CARNEVALE: There is a supposition, often, that Asian-Americans strive more, relative to their social class, but social class is not just about earnings. It's about family and family history. And when you look at Asian-Americans, what you discover almost immediately is if they're not middle-class, they're very close to it, and they have very much lived through the generations as successful families, perhaps not here, but elsewhere.

The new Asians are not doing quite so well, as we start looking towards India, Pakistan and some other places. And one of the things we did find is that fully 50 percent of Asians end up in much the same places as African-Americans, Latinos and low-income kids in America, in this bottom tier of nonselective, underfunded, overcrowded, two-year and four-year colleges.

MARTIN: Well, what is your prescription here?

CARNEVALE: In the final analysis, this problem has grown far too big for affirmative-action. It's helpful, but in many respects, it's a Band-Aid over a gaping wound that is becoming more and more serious. And what is essentially occurring is that we're getting more and more racial and economic disparity in American society. Those kinds of inequalities never result from any one difficulty, whether it's education, whether it's your neighborhood, whether it's your parents' jobs and your family income, your housing.

In the end, the only way to get at this multiple set of interconnecting forces that produce disadvantage is to come at them all at once, which is to say, we need decent housing programs, decent programs to produce upward mobility in schools. From my own biases as an economist, I think the first thing we need is jobs for the parents, 'cause that produces intergenerational effects that are undeniable.

MARTIN: What reaction are you getting to this report? And I say this as a person who's done a lot of these kinds of stories, talking about white racial privilege tends to be almost radioactive outside of academic confines. And I'm just - I'm curious about what kind of reaction you get or what kind of reaction you think you're going to get to this.

CARNEVALE: The reaction we get is very negative in some cases. People would rather not talk about race. In fact, it's a lot easier to talk about economic inequality. That has become acceptable since the 1980s. It's grown a lot. People are tired of race. They're weary of struggling with race.

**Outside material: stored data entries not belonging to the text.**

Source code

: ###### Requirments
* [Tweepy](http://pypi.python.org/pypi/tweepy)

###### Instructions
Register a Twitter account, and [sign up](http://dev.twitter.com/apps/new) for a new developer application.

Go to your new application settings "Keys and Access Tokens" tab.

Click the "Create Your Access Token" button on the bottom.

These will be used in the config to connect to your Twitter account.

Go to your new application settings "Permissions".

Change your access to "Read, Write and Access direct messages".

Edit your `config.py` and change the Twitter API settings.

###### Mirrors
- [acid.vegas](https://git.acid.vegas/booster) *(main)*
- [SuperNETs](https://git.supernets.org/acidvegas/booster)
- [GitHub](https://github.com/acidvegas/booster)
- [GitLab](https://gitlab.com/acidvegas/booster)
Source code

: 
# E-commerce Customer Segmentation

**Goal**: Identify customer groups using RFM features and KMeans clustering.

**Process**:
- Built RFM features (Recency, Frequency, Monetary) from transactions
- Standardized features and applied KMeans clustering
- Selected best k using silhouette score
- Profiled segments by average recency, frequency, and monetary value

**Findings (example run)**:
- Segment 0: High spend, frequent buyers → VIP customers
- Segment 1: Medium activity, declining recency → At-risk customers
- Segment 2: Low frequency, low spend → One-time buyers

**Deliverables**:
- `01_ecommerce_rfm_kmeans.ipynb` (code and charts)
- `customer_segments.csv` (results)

And there is a tendency now, in all our public dialogue, to talk about class, about economic opportunity - the middle class, by which mostly we mean the working class, in political dialogue - where, in a sense, there's something of a move to sweep race under the rug. The people who oppose affirmative action, for the most part, are not opposed to income class-based affirmative action programs. But I do think that the data here is undeniable.

That is, we had some difficulty with the title because we kept seeing intergenerational effects where advantage was passed from one generation to the next by race. And so, initially said that this was about the intergenerational transmission of privilege, and then people kept saying, well, you mean what your data says is white racial privilege. I must say, it took me a while to be able to write that title down.

MARTIN: Anthony Carnevale is the director of the Georgetown University Center on Education and the Workforce. That center has issued a new report. It's called "Separate and Unequal: How Higher Education Reinforces the Intergenerational Reproduction of White Racial Privilege." It was released today. Professor Carnevale, thank you so much for speaking with us.